Most of the jobs created during the recovery have been full-time jobs, but the number of part-time workers out there remains high. Is that a bad thing? Not necessarily.
The Federal Reserve has said part-time jobs are hurting the current economic recovery. Those jobs offer fewer fringe benefits than full-time jobs, and they are usually of lower quality and lack an option to negotiate for higher wages. This generally leads to lower consumption growth than if those workers were in full-time gigs, at least in theory.
However, it’s a complex issue and generalizations are problematic.
There are two kinds of part-time employees, according to economists: The “good” kind and the “bad” kind. Although that description oversimplifies things, it helps to create a sharper picture of what’s going on in the workforce.
The bad kind: workers who want full-time work, but can’t find it right now. These are the partially employed people that the Fed and other economists are worried about — as they should be. The number of these workers remains high at 7.1 million, but their ranks have thinned significantly — by 23% — over the past five years.
“There are still too many people who want jobs but cannot find them, too many who are working part-time but would prefer full-time work,” said Fed Chairman Janet Yellen in a Sept. 17 press conference. The issue is still at the top of the Fed’s concerns, representing a “significant underutilization of resources.”
“Part-time workers have come down quite a bit,” said Liz Ann Sonders, chief investment strategist for Charles Schwab (SCHW). She added that the decline is similar to what has happened following past economic downturns.
The trend in the number of involuntary part-time workers has been similar to past recessions, and, on an adjusted basis, actually peaked lower than the resulting damage from the early-1980s recession, according to a study by the Federal Reserve Bank of San Francisco.
There’s certainly more work to be done to bring those involuntary part-timers into the full-time workforce, but that’s only half the part-time employment story.
The good type of part-time workers are those who do it by choice: Students, or parents who want to take care of their family, or people who otherwise want more flexibility sometimes choose part-time jobs.
The number of these workers is actually rising as the economy improves. This points to a larger structural change that’s happening in the employment market, and a portion of this is because of a shift by aging Baby Boomers.
The number of people choosing a more flexible work schedule has grown by 1 million since 2009. Older workers, those over 65 who would normally be retired, are a huge part of this trend. You may see them greeting shoppers at Wal-Mart (WMT), or giving directions at Disney World.
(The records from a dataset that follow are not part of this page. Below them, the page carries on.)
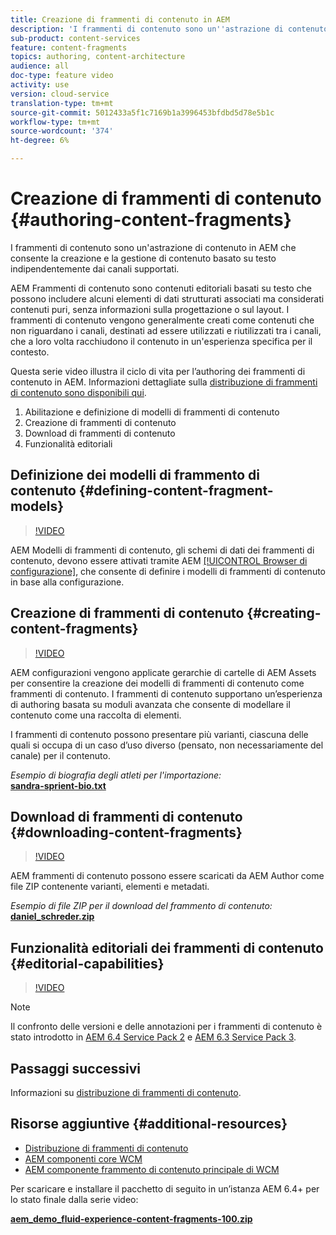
 ```yaml
---
title: Creazione di frammenti di contenuto in AEM
description: 'I frammenti di contenuto sono un''astrazione di contenuto in AEM che consente la creazione e la gestione di contenuto basato su testo indipendentemente dai canali supportati. '
sub-product: content-services
feature: content-fragments
topics: authoring, content-architecture
audience: all
doc-type: feature video
activity: use
version: cloud-service
translation-type: tm+mt
source-git-commit: 5012433a5f1c7169b1a3996453bfdbd5d78e5b1c
workflow-type: tm+mt
source-wordcount: '374'
ht-degree: 6%

---
```



# Creazione di frammenti di contenuto {#authoring-content-fragments}

I frammenti di contenuto sono un&#39;astrazione di contenuto in AEM che consente la creazione e la gestione di contenuto basato su testo indipendentemente dai canali supportati.

AEM Frammenti di contenuto sono contenuti editoriali basati su testo che possono includere alcuni elementi di dati strutturati associati ma considerati contenuti puri, senza informazioni sulla progettazione o sul layout. I frammenti di contenuto vengono generalmente creati come contenuti che non riguardano i canali, destinati ad essere utilizzati e riutilizzati tra i canali, che a loro volta racchiudono il contenuto in un&#39;esperienza specifica per il contesto.

Questa serie video illustra il ciclo di vita per l’authoring dei frammenti di contenuto in AEM. Informazioni dettagliate sulla [distribuzione di frammenti di contenuto sono disponibili qui](content-fragments-delivery-feature-video-use.md).

1. Abilitazione e definizione di modelli di frammenti di contenuto
2. Creazione di frammenti di contenuto
3. Download di frammenti di contenuto
4. Funzionalità editoriali

## Definizione dei modelli di frammento di contenuto {#defining-content-fragment-models}

>[!VIDEO](https://video.tv.adobe.com/v/22452/?quality=12&learn=on)

AEM Modelli di frammenti di contenuto, gli schemi di dati dei frammenti di contenuto, devono essere attivati tramite AEM [[!UICONTROL Browser di configurazione]](https://docs.adobe.com/content/help/en/experience-manager-cloud-service/implementing/developing/configurations.html), che consente di definire i modelli di frammenti di contenuto in base alla configurazione.

## Creazione di frammenti di contenuto {#creating-content-fragments}

>[!VIDEO](https://video.tv.adobe.com/v/22451/?quality=12&learn=on)

AEM configurazioni vengono applicate  gerarchie di cartelle di AEM Assets per consentire la creazione dei modelli di frammenti di contenuto come frammenti di contenuto. I frammenti di contenuto supportano un’esperienza di authoring basata su moduli avanzata che consente di modellare il contenuto come una raccolta di elementi.

I frammenti di contenuto possono presentare più varianti, ciascuna delle quali si occupa di un caso d’uso diverso (pensato, non necessariamente del canale) per il contenuto.

*Esempio di biografia degli atleti per l&#39;importazione:*\
**[sandra-sprient-bio.txt](assets/sandra-sprient-bio.txt)**

## Download di frammenti di contenuto {#downloading-content-fragments}

>[!VIDEO](https://video.tv.adobe.com/v/22450/?quality=12&learn=on)

AEM frammenti di contenuto possono essere scaricati da AEM Author come file ZIP contenente varianti, elementi e metadati.

*Esempio di file ZIP per il download del frammento di contenuto:*\
**[daniel_schreder.zip](assets/daniel_schreder.zip)**

## Funzionalità editoriali dei frammenti di contenuto {#editorial-capabilities}

>[!VIDEO](https://video.tv.adobe.com/v/25891/?quality=12&learn=on)

>[!NOTE]
>
> Il confronto delle versioni e delle annotazioni per i frammenti di contenuto è stato introdotto in [AEM 6.4 Service Pack 2](https://helpx.adobe.com/it/experience-manager/aem-releases-updates.html) e [AEM 6.3 Service Pack 3](https://helpx.adobe.com/experience-manager/6-3/release-notes/sp3-release-notes.html).

## Passaggi successivi

Informazioni su [distribuzione di frammenti di contenuto](content-fragments-delivery-feature-video-use.md).

## Risorse aggiuntive {#additional-resources}

* [Distribuzione di frammenti di contenuto](content-fragments-delivery-feature-video-use.md)
* [AEM componenti core WCM](https://docs.adobe.com/content/help/it-IT/experience-manager-core-components/using/introduction.html)
* [AEM componente frammento di contenuto principale di WCM](https://docs.adobe.com/content/help/en/experience-manager-core-components/using/components/content-fragment-component.html)

Per scaricare e installare il pacchetto di seguito in un’istanza AEM 6.4+ per lo stato finale dalla serie video:

**[aem_demo_fluid-experience-content-fragments-100.zip](assets/aem_demo_fluid-experiencescontent-fragments-100.zip)**
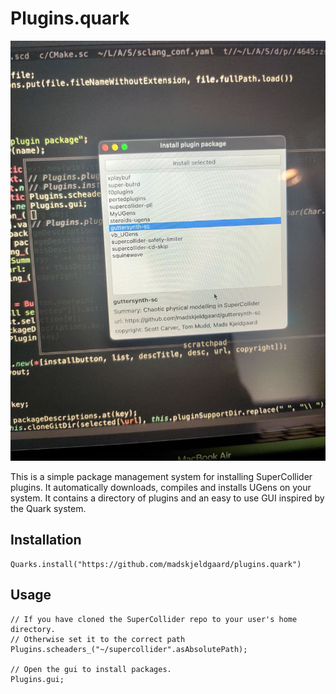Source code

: # Plugins.quark
![pluginquark.jpeg](pluginquark.jpeg) 

This is a simple package management system for installing SuperCollider plugins. It automatically downloads, compiles and installs UGens on your system. It contains a directory of plugins and an easy to use GUI inspired by the Quark system.

## Installation

```supercollider
Quarks.install("https://github.com/madskjeldgaard/plugins.quark")
```

## Usage
```supercollider
// If you have cloned the SuperCollider repo to your user's home directory.
// Otherwise set it to the correct path
Plugins.scheaders_("~/supercollider".asAbsolutePath);

// Open the gui to install packages.
Plugins.gui;
```
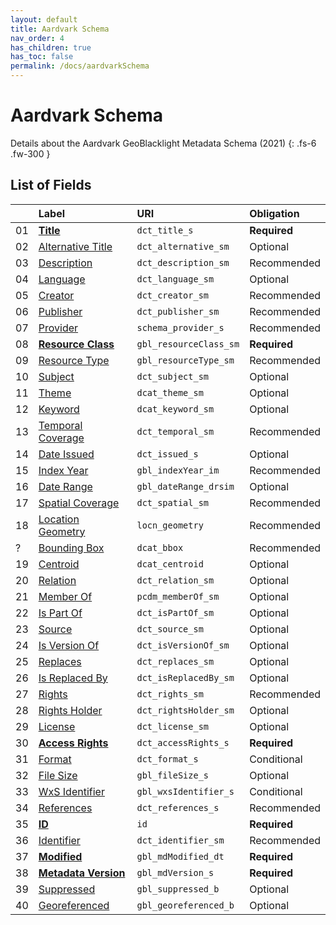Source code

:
 ```yaml
---
layout: default
title: Aardvark Schema
nav_order: 4
has_children: true
has_toc: false
permalink: /docs/aardvarkSchema
---
```


# Aardvark Schema

Details about the Aardvark GeoBlacklight Metadata Schema (2021)
{: .fs-6 .fw-300 }


## List of Fields

|    | Label                                                   | URI                    | Obligation  |
|:---|:--------------------------------------------------------|:-----------------------|:------------|
| 01 | **[Title](aardvarkSchema/title)**                       | `dct_title_s`          | <span class="text-red-300">**Required**</span> |
| 02 | [Alternative Title](aardvarkSchema/alternative-title)   | `dct_alternative_sm`   | Optional    |
| 03 | [Description](aardvarkSchema/description)               | `dct_description_sm`   | Recommended |
| 04 | [Language](aardvarkSchema/language)                     | `dct_language_sm`      | Optional    |
| 05 | [Creator](aardvarkSchema/creator)                       | `dct_creator_sm`       | Recommended |
| 06 | [Publisher](aardvarkSchema/publisher)                   | `dct_publisher_sm`     | Recommended |
| 07 | [Provider](aardvarkSchema/provider)                     | `schema_provider_s`    | Recommended |
| 08 | **[Resource Class](aardvarkSchema/resource-class)**     | `gbl_resourceClass_sm` | <span class="text-red-300">**Required**</span> |
| 09 | [Resource Type](aardvarkSchema/resource-type)           | `gbl_resourceType_sm`  | Recommended |
| 10 | [Subject](aardvarkSchema/subject)                       | `dct_subject_sm`       | Optional    |
| 11 | [Theme](aardvarkSchema/theme)                           | `dcat_theme_sm`        | Optional    |
| 12 | [Keyword](aardvarkSchema/keyword)                       | `dcat_keyword_sm`      | Optional    |
| 13 | [Temporal Coverage](aardvarkSchema/temporal-coverage)   | `dct_temporal_sm`      | Recommended |
| 14 | [Date Issued](aardvarkSchema/date-issued)               | `dct_issued_s`         | Optional    |
| 15 | [Index Year](aardvarkSchema/index-year)                 | `gbl_indexYear_im`     | Recommended |
| 16 | [Date Range](aardvarkSchema/date-range)                 | `gbl_dateRange_drsim`  | Optional    |
| 17 | [Spatial Coverage](aardvarkSchema/spatial-coverage)     | `dct_spatial_sm`       | Recommended |
| 18 | [Location Geometry](aardvarkSchema/location-geometry)   | `locn_geometry`        | Recommended |
|  ? | [Bounding Box](aardvarkSchema/bounding-box)             | `dcat_bbox`            | Recommended |
| 19 | [Centroid](aardvarkSchema/centroid)                     | `dcat_centroid`        | Optional    |
| 20 | [Relation](aardvarkSchema/relation)                     | `dct_relation_sm`      | Optional    |
| 21 | [Member Of](aardvarkSchema/member-of)                   | `pcdm_memberOf_sm`     | Optional    |
| 22 | [Is Part Of](aardvarkSchema/is-part-of)                 | `dct_isPartOf_sm`      | Optional    |
| 23 | [Source](aardvarkSchema/source)                         | `dct_source_sm`        | Optional    |
| 24 | [Is Version Of](aardvarkSchema/is-version-of)           | `dct_isVersionOf_sm`   | Optional    |
| 25 | [Replaces](aardvarkSchema/replaces)                     | `dct_replaces_sm`      | Optional    |
| 26 | [Is Replaced By](aardvarkSchema/is-replaced-by)         | `dct_isReplacedBy_sm`  | Optional    |
| 27 | [Rights](aardvarkSchema/rights)                         | `dct_rights_sm`        | Recommended |
| 28 | [Rights Holder](aardvarkSchema/rights-holder)           | `dct_rightsHolder_sm`  | Optional    |
| 29 | [License](aardvarkSchema/license)                       | `dct_license_sm`       | Optional    |
| 30 | **[Access Rights](aardvarkSchema/access-rights)**       | `dct_accessRights_s`   | <span class="text-red-300">**Required**</span> |
| 31 | [Format](aardvarkSchema/format)                         | `dct_format_s`         | Conditional |
| 32 | [File Size](aardvarkSchema/file-size)                   | `gbl_fileSize_s`       | Optional    |
| 33 | [WxS Identifier](aardvarkSchema/wxs-identifier)         | `gbl_wxsIdentifier_s`  | Conditional |
| 34 | [References](aardvarkSchema/references)                 | `dct_references_s`     | Recommended |
| 35 | **[ID](aardvarkSchema/id)**                             | `id`                   | <span class="text-red-300">**Required**</span> |
| 36 | [Identifier](aardvarkSchema/identifier)                 | `dct_identifier_sm`    | Recommended |
| 37 | **[Modified](aardvarkSchema/modified)**                 | `gbl_mdModified_dt`    | <span class="text-red-300">**Required**</span> |
| 38 | **[Metadata Version](aardvarkSchema/metadata-version)** | `gbl_mdVersion_s`      | <span class="text-red-300">**Required**</span> |
| 39 | [Suppressed](aardvarkSchema/suppressed)                 | `gbl_suppressed_b`     | Optional    |
| 40 | [Georeferenced](aardvarkSchema/georeferenced)           | `gbl_georeferenced_b`  | Optional    |
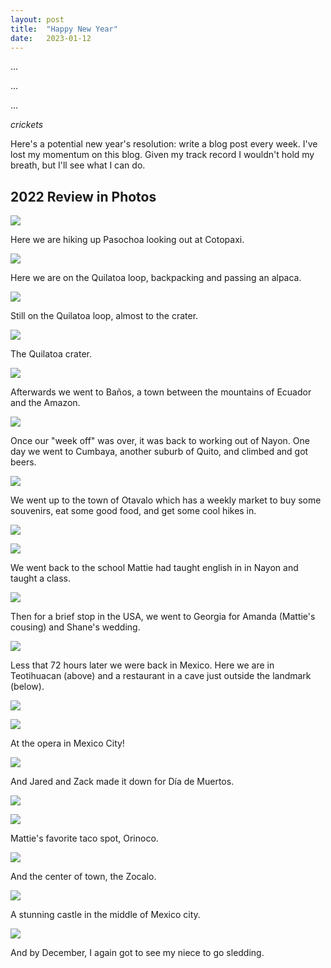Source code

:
 ```yaml
---
layout: post
title:  "Happy New Year"
date:   2023-01-12
---
```


...

...

...

_crickets_

Here's a potential new year's resolution: write a blog post every week. I've
lost my momentum on this blog. Given my track record I wouldn't hold my breath,
but I'll see what I can do.

## 2022 Review in Photos

![]({{site.baseurl}}/assets/1-cotopaxi.jpeg)

Here we are hiking up Pasochoa looking out at Cotopaxi.

![]({{site.baseurl}}/assets/2-alpaca.jpeg)

Here we are on the Quilatoa loop, backpacking and passing an alpaca.

![]({{site.baseurl}}/assets/3-quilatoa-hike.jpeg)

Still on the Quilatoa loop, almost to the crater.

![]({{site.baseurl}}/assets/4-quilatoa-crater.jpeg)

The Quilatoa crater.

![]({{site.baseurl}}/assets/5-amazon-jump.jpeg)

Afterwards we went to Baños, a town between the mountains of Ecuador and the
Amazon.

![]({{site.baseurl}}/assets/6-cumbaya-beer.jpeg)

Once our "week off" was over, it was back to working out of Nayon. One day we
went to Cumbaya, another suburb of Quito, and climbed and got beers.

![]({{site.baseurl}}/assets/6-1-otavalo-pig.jpeg)

We went up to the town of Otavalo which has a weekly market to buy some
souvenirs, eat some good food, and get some cool hikes in.

![]({{site.baseurl}}/assets/6-2-otavalo-hike.jpeg)

![]({{site.baseurl}}/assets/7-teaching-class-in-nayon.jpeg)

We went back to the school Mattie had taught english in in Nayon and taught a
class.

![]({{site.baseurl}}/assets/7-1-ga-wedding.jpeg)

Then for a brief stop in the USA, we went to Georgia for Amanda (Mattie's
cousing) and Shane's wedding.

![]({{site.baseurl}}/assets/13-teotihuacan.jpeg)

Less that 72 hours later we were back in Mexico. Here we are in Teotihuacan
(above) and a restaurant in a cave just outside the landmark (below).

![]({{site.baseurl}}/assets/8-la-gruta-cave.jpeg)

![]({{site.baseurl}}/assets/9-opera-ceiling.jpeg)

At the opera in Mexico City!

![]({{site.baseurl}}/assets/10-jared-zack-cdmx.jpeg)

And Jared and Zack made it down for Día de Muertos.

![]({{site.baseurl}}/assets/11-sheyne-mattie.jpeg)

![]({{site.baseurl}}/assets/12-cdmx-tacos.jpeg)

Mattie's favorite taco spot, Orinoco.

![]({{site.baseurl}}/assets/14-zocalo.jpeg)

And the center of town, the Zocalo.

![]({{site.baseurl}}/assets/15-chutapultec-castle.jpeg)

A stunning castle in the middle of Mexico city.

![]({{site.baseurl}}/assets/16-sledding-with-lily.jpeg)

And by December, I again got to see my niece to go sledding.
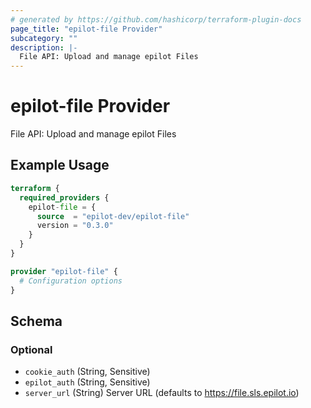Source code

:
 ```yaml
---
# generated by https://github.com/hashicorp/terraform-plugin-docs
page_title: "epilot-file Provider"
subcategory: ""
description: |-
  File API: Upload and manage epilot Files
---
```


# epilot-file Provider

File API: Upload and manage epilot Files

## Example Usage

```terraform
terraform {
  required_providers {
    epilot-file = {
      source  = "epilot-dev/epilot-file"
      version = "0.3.0"
    }
  }
}

provider "epilot-file" {
  # Configuration options
}
```

<!-- schema generated by tfplugindocs -->
## Schema

### Optional

- `cookie_auth` (String, Sensitive)
- `epilot_auth` (String, Sensitive)
- `server_url` (String) Server URL (defaults to https://file.sls.epilot.io)
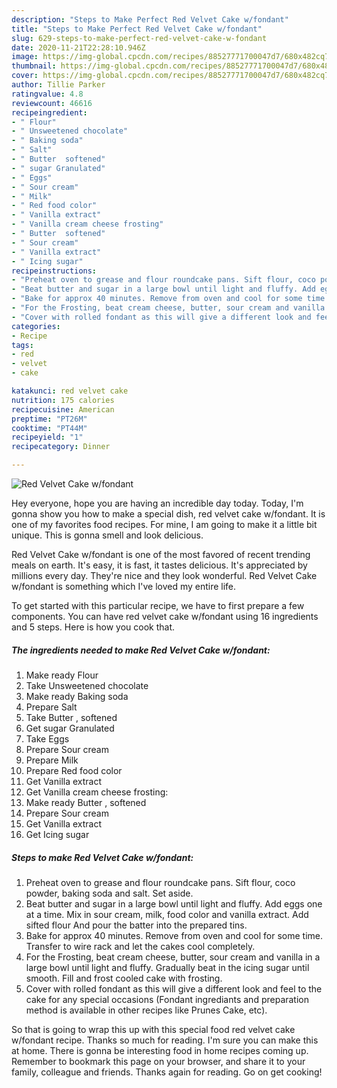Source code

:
 ```yaml
---
description: "Steps to Make Perfect Red Velvet Cake w/fondant"
title: "Steps to Make Perfect Red Velvet Cake w/fondant"
slug: 629-steps-to-make-perfect-red-velvet-cake-w-fondant
date: 2020-11-21T22:28:10.946Z
image: https://img-global.cpcdn.com/recipes/88527771700047d7/680x482cq70/red-velvet-cake-wfondant-recipe-main-photo.jpg
thumbnail: https://img-global.cpcdn.com/recipes/88527771700047d7/680x482cq70/red-velvet-cake-wfondant-recipe-main-photo.jpg
cover: https://img-global.cpcdn.com/recipes/88527771700047d7/680x482cq70/red-velvet-cake-wfondant-recipe-main-photo.jpg
author: Tillie Parker
ratingvalue: 4.8
reviewcount: 46616
recipeingredient:
- " Flour"
- " Unsweetened chocolate"
- " Baking soda"
- " Salt"
- " Butter  softened"
- " sugar Granulated"
- " Eggs"
- " Sour cream"
- " Milk"
- " Red food color"
- " Vanilla extract"
- " Vanilla cream cheese frosting"
- " Butter  softened"
- " Sour cream"
- " Vanilla extract"
- " Icing sugar"
recipeinstructions:
- "Preheat oven to grease and flour roundcake pans. Sift flour, coco powder, baking soda and salt. Set aside."
- "Beat butter and sugar in a large bowl until light and fluffy. Add eggs one at a time. Mix in sour cream, milk, food color and vanilla extract. Add sifted flour And pour the batter into the prepared tins."
- "Bake for approx 40 minutes. Remove from oven and cool for some time. Transfer to wire rack and let the cakes cool completely."
- "For the Frosting, beat cream cheese, butter, sour cream and vanilla in a large bowl until light and fluffy. Gradually beat in the icing sugar until smooth. Fill and frost cooled cake with frosting."
- "Cover with rolled fondant as this will give a different look and feel to the cake for any special occasions (Fondant ingrediants and preparation method is available in other recipes like Prunes Cake, etc)."
categories:
- Recipe
tags:
- red
- velvet
- cake

katakunci: red velvet cake 
nutrition: 175 calories
recipecuisine: American
preptime: "PT26M"
cooktime: "PT44M"
recipeyield: "1"
recipecategory: Dinner

---
```



![Red Velvet Cake w/fondant](https://img-global.cpcdn.com/recipes/88527771700047d7/680x482cq70/red-velvet-cake-wfondant-recipe-main-photo.jpg)

Hey everyone, hope you are having an incredible day today. Today, I'm gonna show you how to make a special dish, red velvet cake w/fondant. It is one of my favorites food recipes. For mine, I am going to make it a little bit unique. This is gonna smell and look delicious.



Red Velvet Cake w/fondant is one of the most favored of recent trending meals on earth. It's easy, it is fast, it tastes delicious. It's appreciated by millions every day. They're nice and they look wonderful. Red Velvet Cake w/fondant is something which I've loved my entire life.


To get started with this particular recipe, we have to first prepare a few components. You can have red velvet cake w/fondant using 16 ingredients and 5 steps. Here is how you cook that.

<!--inarticleads1-->

##### The ingredients needed to make Red Velvet Cake w/fondant:

1. Make ready  Flour
1. Take  Unsweetened chocolate
1. Make ready  Baking soda
1. Prepare  Salt
1. Take  Butter , softened
1. Get  sugar Granulated
1. Take  Eggs
1. Prepare  Sour cream
1. Prepare  Milk
1. Prepare  Red food color
1. Get  Vanilla extract
1. Get  Vanilla cream cheese frosting:
1. Make ready  Butter , softened
1. Prepare  Sour cream
1. Get  Vanilla extract
1. Get  Icing sugar




<!--inarticleads2-->

##### Steps to make Red Velvet Cake w/fondant:

1. Preheat oven to grease and flour roundcake pans. Sift flour, coco powder, baking soda and salt. Set aside.
1. Beat butter and sugar in a large bowl until light and fluffy. Add eggs one at a time. Mix in sour cream, milk, food color and vanilla extract. Add sifted flour And pour the batter into the prepared tins.
1. Bake for approx 40 minutes. Remove from oven and cool for some time. Transfer to wire rack and let the cakes cool completely.
1. For the Frosting, beat cream cheese, butter, sour cream and vanilla in a large bowl until light and fluffy. Gradually beat in the icing sugar until smooth. Fill and frost cooled cake with frosting.
1. Cover with rolled fondant as this will give a different look and feel to the cake for any special occasions (Fondant ingrediants and preparation method is available in other recipes like Prunes Cake, etc).




So that is going to wrap this up with this special food red velvet cake w/fondant recipe. Thanks so much for reading. I'm sure you can make this at home. There is gonna be interesting food in home recipes coming up. Remember to bookmark this page on your browser, and share it to your family, colleague and friends. Thanks again for reading. Go on get cooking!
“When you look at age distribution, a lot of workers that are choosing to work part time are older workers that in the past would be retired,” Sonders said. “We’re living longer and healthier than we’ve been before, and many people are not willing to retire at 65 and sit around.”
Nearly 65% of Baby Boomers — roughly speaking those born between 1946 and 1964 —say they want to work after age 65, and many envision moving into jobs that require fewer hours, according to a study by Transamerica Center for Retirement Studies.
In fact, the labor force participation of those over 65 has been steadily increasing — a combination of the aging Baby Boomers and the changing expectations of retirement.
Keeping older people in the workforce and contributing to economic output — especially given the large population of Boomers — could help push the economy along. And, given the plodding recovery, any boost big or small is welcome.
While this is good news for many older workers who aren’t ready to spend all day in front of the TV, or on the golf course, it has an unintended side effect: suppressed wages.
Part-time workers, both by choice and because of economic reasons, are holding down overall wage increases and, thus, inflation. If large numbers of workers choose to stay part-time, wages may not rise as quickly or as much as some hope. That, again, is both good news and bad news.